Having too much pride was their downfall.

Denial Of Losing

"One of the top chess players Hikaru Nakumara frequently accuses people that beat him of cheating. He doesn't lose too frequently because he is very good, but when he does it's a sh*t show. And he also is very hypocritical about draws and timeouts."


God's Gift

"My little cousin thinks hes the greatest at everything he touches. He challenged me to some madden. Well I've been playing madden since before he was born. We play and I pick a team with a relatively even overall to his. I start beating him. He says my team was better."

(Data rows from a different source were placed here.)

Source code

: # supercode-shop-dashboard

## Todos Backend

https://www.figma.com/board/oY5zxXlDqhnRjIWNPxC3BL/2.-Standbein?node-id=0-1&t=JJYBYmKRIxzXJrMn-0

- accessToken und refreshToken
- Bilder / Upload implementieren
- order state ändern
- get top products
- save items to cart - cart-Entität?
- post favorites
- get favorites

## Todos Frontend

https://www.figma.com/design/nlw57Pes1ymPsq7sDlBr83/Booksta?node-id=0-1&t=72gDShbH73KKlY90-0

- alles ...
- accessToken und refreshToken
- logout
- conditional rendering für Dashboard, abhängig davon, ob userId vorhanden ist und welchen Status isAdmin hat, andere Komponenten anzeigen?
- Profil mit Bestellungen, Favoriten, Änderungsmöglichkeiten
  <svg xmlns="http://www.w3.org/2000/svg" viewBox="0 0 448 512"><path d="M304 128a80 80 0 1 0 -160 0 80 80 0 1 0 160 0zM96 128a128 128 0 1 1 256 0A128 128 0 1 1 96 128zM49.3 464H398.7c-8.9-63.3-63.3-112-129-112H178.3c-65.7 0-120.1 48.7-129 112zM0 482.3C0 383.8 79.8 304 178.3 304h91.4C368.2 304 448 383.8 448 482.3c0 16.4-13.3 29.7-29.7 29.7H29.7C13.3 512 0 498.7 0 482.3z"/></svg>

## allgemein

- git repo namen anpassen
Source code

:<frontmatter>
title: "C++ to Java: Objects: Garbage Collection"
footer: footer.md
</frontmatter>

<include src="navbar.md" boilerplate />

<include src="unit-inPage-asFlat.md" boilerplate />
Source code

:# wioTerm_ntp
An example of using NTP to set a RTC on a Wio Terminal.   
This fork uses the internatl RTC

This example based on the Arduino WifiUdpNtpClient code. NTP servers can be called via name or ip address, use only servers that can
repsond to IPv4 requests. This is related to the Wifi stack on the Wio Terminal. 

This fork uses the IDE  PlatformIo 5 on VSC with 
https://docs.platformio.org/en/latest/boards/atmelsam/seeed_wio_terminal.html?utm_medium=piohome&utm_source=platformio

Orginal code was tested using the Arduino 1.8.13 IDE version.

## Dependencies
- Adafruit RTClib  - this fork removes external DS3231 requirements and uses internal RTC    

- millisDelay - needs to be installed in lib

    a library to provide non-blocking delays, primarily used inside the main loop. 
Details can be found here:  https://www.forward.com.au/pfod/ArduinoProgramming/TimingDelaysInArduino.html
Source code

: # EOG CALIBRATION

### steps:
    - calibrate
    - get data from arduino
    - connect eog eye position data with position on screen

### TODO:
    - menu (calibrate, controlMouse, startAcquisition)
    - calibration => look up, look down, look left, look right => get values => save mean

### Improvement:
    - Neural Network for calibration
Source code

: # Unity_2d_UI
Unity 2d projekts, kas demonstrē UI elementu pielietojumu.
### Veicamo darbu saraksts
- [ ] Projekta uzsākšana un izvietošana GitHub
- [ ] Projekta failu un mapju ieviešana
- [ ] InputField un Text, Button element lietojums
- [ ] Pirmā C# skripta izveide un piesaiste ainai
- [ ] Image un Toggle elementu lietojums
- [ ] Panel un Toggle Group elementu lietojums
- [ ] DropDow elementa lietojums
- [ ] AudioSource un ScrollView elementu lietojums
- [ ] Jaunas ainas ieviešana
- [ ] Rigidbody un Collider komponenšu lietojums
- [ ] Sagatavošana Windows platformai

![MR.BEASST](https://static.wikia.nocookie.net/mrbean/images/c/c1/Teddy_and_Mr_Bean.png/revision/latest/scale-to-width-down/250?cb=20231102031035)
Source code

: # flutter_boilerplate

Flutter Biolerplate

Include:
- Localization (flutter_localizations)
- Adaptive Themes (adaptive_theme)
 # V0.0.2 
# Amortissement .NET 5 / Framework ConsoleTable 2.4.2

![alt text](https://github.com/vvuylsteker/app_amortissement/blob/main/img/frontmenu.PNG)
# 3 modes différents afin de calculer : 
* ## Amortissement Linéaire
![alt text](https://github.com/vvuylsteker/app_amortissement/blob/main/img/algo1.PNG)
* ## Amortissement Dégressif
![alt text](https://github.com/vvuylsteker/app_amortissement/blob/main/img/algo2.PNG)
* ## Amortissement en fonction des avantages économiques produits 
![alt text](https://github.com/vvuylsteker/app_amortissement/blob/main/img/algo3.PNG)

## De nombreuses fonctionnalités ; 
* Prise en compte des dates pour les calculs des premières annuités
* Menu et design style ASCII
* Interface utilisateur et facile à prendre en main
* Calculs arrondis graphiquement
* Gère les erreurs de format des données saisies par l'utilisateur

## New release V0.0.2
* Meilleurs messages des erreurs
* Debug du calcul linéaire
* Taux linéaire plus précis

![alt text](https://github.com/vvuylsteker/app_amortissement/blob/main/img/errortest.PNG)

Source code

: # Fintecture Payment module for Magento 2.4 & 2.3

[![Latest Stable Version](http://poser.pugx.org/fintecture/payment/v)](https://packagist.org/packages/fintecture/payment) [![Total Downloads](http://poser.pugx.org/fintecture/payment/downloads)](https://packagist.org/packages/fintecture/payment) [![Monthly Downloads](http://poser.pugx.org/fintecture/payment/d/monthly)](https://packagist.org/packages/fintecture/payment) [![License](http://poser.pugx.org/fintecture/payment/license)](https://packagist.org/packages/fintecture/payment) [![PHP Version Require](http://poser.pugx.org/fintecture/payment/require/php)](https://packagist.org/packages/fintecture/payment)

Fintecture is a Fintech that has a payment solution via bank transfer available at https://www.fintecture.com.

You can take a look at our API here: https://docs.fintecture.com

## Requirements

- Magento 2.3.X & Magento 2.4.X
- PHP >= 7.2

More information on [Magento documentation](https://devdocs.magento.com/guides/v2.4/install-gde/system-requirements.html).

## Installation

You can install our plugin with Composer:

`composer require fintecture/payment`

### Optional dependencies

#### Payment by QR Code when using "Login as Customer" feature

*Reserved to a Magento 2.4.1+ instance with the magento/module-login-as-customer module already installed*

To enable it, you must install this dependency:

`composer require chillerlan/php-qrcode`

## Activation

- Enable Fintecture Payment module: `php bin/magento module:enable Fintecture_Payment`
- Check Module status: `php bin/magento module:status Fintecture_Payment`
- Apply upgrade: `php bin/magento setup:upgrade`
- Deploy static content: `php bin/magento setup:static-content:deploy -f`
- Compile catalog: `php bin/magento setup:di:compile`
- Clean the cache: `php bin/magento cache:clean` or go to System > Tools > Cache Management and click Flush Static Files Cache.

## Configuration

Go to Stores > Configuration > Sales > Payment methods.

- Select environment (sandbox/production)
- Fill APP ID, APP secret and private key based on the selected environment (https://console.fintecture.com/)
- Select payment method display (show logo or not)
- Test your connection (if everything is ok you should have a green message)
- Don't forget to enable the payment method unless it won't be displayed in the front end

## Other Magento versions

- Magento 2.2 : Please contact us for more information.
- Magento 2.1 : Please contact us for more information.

"So we restart and I pick a team with a significantly lower overall than his team. I start smashing him. He gets mad. Quits the game, throws MY controller and starts crying actual tears. Runs up stairs to our aunt."

"Your not gods gift to this earth despite what everyone leads you to believe. And there is nothing your better at than me other than being a miserable little sh*t."


Pretending To Lose

"It was me. This story still makes me cringe."

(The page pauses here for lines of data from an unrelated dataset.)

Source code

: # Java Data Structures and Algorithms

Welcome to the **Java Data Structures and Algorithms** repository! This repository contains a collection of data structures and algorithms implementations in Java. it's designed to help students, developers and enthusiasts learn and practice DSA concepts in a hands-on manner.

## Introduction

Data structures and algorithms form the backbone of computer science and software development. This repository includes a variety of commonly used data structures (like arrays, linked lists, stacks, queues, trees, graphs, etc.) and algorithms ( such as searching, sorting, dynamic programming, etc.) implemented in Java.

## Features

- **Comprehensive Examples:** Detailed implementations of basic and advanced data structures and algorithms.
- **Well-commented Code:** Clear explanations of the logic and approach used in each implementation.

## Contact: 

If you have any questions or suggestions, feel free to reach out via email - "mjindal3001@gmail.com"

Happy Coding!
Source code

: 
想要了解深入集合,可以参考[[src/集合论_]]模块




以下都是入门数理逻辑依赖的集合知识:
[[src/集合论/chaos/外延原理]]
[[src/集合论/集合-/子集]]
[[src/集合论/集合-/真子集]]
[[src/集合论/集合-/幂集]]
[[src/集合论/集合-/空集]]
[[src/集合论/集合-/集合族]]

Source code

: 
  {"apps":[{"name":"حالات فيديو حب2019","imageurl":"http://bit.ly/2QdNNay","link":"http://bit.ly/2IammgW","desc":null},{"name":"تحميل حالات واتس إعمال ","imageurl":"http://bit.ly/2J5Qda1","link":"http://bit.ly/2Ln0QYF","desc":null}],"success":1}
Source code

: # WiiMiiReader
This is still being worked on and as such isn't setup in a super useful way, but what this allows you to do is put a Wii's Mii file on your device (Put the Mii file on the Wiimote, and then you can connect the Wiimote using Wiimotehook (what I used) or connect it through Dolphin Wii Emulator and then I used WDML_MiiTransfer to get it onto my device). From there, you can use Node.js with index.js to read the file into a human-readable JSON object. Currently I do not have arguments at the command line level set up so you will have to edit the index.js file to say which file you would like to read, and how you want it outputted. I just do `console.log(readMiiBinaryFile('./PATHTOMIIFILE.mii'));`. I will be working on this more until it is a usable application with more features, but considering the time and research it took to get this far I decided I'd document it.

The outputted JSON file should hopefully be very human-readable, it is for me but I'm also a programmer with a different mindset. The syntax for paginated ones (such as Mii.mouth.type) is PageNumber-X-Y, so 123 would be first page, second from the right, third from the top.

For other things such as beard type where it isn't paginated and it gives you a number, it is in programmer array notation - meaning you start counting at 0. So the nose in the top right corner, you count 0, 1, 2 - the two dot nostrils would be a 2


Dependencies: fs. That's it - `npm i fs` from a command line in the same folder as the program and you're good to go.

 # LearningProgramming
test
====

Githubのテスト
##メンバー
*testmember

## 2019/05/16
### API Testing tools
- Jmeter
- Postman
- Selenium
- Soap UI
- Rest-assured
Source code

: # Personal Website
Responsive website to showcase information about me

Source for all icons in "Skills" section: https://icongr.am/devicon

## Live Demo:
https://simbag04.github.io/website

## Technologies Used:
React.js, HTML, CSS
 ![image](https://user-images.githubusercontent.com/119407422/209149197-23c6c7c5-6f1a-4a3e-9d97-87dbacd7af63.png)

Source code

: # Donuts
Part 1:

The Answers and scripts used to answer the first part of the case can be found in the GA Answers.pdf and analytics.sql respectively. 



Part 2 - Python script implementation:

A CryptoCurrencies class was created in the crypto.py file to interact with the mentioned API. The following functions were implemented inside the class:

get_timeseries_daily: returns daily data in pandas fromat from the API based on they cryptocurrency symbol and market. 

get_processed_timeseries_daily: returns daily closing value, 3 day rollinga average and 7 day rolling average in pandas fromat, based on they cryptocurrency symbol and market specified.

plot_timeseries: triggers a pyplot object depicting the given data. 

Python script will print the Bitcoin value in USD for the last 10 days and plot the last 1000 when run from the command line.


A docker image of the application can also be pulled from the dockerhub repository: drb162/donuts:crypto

"I was about 8 and on a family holiday. There was a pool table at the place we were staying and I thought I was pretty hot sh*t for an 8 year old. There were three girls there about my age from one family. One girl had a hand deformity and only had a couple of fingers on one hand and I assumed she wouldn't be as good as me."

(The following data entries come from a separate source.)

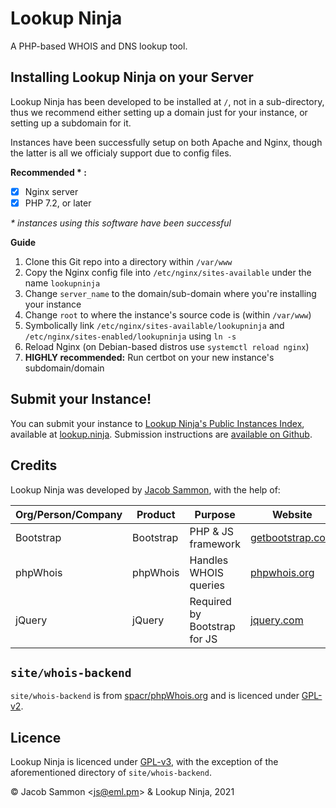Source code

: # Lookup Ninja
A PHP-based WHOIS and DNS lookup tool.

## Installing Lookup Ninja on your Server
Lookup Ninja has been developed to be installed at `/`, not in a sub-directory, thus we recommend either setting up a domain just for your instance, or setting up a subdomain for it.

Instances have been successfully setup on both Apache and Nginx, though the latter is all we officialy support due to config files.

**Recommended * :**
- [x] Nginx server
- [x] PHP 7.2, or later

_* instances using this software have been successful_

**Guide**
1. Clone this Git repo into a directory within `/var/www`
2. Copy the Nginx config file into `/etc/nginx/sites-available` under the name `lookupninja`
3. Change `server_name` to the domain/sub-domain where you're installing your instance
4. Change `root` to where the instance's source code is (within `/var/www`)
5. Symbolically link `/etc/nginx/sites-available/lookupninja` and `/etc/nginx/sites-enabled/lookupninja` using `ln -s`
6. Reload Nginx (on Debian-based distros use `systemctl reload nginx`)
7. **HIGHLY recommended:** Run certbot on your new instance's subdomain/domain

## Submit your Instance!
You can submit your instance to [Lookup Ninja's Public Instances Index](https://github.com/Lookup-Ninja/PII), available at [lookup.ninja](http://lookup.ninja). Submission instructions are [available on Github](https://github.com/Lookup-Ninja/PII/blob/main/CONTRIBUTE.md).

## Credits
Lookup Ninja was developed by [Jacob Sammon](https://github.com/jacobsammon), with the help of:

| Org/Person/Company | Product |  Purpose  |   Website    |
|--------------------|---------|-----------|--------------|
| Bootstrap     | Bootstrap | PHP & JS framework | [getbootstrap.com](https://getbootstrap.com)
| phpWhois | phpWhois | Handles WHOIS queries | [phpwhois.org](https://phpwhois.org)
| jQuery | jQuery | Required by Bootstrap for JS | [jquery.com](https://jquery.com)

## `site/whois-backend`
`site/whois-backend` is from [spacr/phpWhois.org](https://github.com/sparc/phpWhois.org) and is licenced under [GPL-v2](https://github.com/sparc/phpWhois.org/blob/master/License.md).

## Licence
Lookup Ninja is licenced under [GPL-v3](https://github.com/Lookup-Ninja/LookupNinja/blob/main/LICENSE), with the exception of the aforementioned directory of `site/whois-backend`.

&copy; Jacob Sammon <[js@eml.pm](mailto:js@eml.pm)> & Lookup Ninja, 2021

"She asked if I wanted to play and I agreed. It was obvious she was gunna win really early on an I was so embarressed about being smug. She had to go to the toilet and when she was gone I started putting my own balls into the pockets, making a big song and dance about pretending I was doing it behind her back, while also making sure her friends saw me."

"They asked me what I was doing and I told them I felt bad about her losing so I was letting her win. I must have thought I was some genius manipulator or something but they saw right through me and walked off. I didn't make any friends on that holiday..."



"With almost eight seconds remaining, the Pistons walked off the court during a time out, without shaking the Bulls' hands and congratulating them after the Bulls won the series. This after the Pistons had beat the Bulls for three straight years."


This wasn't a competition, but I was in rehearsals with a dancer at a theme park show who seemed to be at war with himself.

We were dancing gazelles in one scene, and we all wore these plastic helmets covered in velcro to secure the mask perched on top of our heads that had long antlers.

This dude was a perfectionist, but even the most trained dancer out of all of us struggled to get used to dancing with a top-heavy headpiece. But he wanted to prove to everyone he could absolutely nail the choreography on his first try. He didn't. No one could.

The gazelle head kept sliding off the velcro helmet while he was dancing, and at one point he got so frustrated, he ripped off the thousand-dollar headpiece and smashed it to the ground.

While his rage was unsettling to watch, some of us struggled to stifle our giggling, because he looked so ridiculous having a tantrum with the helmet on his head and looking like an angry crash test dummy.

Like I said before, this was not a game, but he certainly was not winning that day.